___ Dataset

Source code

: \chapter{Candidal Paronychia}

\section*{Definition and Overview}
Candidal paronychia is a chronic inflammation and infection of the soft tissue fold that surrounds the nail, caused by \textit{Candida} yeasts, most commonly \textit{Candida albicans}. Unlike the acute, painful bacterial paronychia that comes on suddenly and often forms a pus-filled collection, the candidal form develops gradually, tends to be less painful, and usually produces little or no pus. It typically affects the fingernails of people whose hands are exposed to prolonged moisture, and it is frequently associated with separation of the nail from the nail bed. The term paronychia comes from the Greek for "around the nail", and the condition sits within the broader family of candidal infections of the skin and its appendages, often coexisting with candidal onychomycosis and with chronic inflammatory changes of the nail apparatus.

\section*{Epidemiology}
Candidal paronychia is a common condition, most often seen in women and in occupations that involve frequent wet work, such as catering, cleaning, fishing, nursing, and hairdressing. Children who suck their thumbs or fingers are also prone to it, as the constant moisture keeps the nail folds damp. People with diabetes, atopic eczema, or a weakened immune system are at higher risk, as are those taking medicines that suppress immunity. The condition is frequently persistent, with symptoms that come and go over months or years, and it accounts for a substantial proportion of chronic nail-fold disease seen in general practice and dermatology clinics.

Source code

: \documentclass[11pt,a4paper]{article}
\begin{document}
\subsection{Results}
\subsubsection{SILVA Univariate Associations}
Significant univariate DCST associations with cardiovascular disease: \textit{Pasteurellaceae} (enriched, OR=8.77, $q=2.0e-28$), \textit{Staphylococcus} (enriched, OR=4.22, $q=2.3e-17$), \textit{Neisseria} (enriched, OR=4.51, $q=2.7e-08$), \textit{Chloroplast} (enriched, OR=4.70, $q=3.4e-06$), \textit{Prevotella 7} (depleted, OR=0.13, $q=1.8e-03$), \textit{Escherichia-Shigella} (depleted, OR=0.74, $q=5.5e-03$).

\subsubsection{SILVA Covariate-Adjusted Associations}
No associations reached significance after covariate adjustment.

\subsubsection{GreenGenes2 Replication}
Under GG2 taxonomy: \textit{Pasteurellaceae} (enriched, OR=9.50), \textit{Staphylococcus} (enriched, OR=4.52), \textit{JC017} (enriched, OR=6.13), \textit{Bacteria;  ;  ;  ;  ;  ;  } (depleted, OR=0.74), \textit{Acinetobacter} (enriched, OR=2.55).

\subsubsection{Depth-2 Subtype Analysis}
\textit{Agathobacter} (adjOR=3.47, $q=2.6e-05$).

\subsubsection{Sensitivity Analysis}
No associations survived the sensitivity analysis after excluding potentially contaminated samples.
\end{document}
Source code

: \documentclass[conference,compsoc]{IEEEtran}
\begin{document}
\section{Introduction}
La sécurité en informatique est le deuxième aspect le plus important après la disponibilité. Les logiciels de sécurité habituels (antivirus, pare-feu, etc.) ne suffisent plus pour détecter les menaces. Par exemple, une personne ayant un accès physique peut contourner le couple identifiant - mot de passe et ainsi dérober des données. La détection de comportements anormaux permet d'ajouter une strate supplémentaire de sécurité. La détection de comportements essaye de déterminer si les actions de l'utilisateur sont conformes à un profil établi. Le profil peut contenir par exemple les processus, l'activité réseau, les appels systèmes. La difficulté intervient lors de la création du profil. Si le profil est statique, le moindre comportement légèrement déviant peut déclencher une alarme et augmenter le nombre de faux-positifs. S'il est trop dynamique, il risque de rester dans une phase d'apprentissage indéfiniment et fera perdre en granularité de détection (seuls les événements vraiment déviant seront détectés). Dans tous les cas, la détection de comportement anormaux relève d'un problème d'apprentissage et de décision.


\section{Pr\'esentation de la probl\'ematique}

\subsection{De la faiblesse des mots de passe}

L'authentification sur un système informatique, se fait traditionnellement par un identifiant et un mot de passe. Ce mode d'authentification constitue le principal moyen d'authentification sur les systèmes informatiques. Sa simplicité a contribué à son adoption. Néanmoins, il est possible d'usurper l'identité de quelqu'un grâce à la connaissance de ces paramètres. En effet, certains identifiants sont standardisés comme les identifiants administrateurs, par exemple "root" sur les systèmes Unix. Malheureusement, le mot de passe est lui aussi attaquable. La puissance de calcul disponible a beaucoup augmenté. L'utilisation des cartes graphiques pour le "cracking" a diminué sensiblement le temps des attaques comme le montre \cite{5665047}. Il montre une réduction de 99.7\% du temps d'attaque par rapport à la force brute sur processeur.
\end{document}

______

• _What is required_
Look through the listing and extract every line with "SILVA" in it.

• _Reply_
\subsubsection{SILVA Univariate Associations}
\subsubsection{SILVA Covariate-Adjusted Associations}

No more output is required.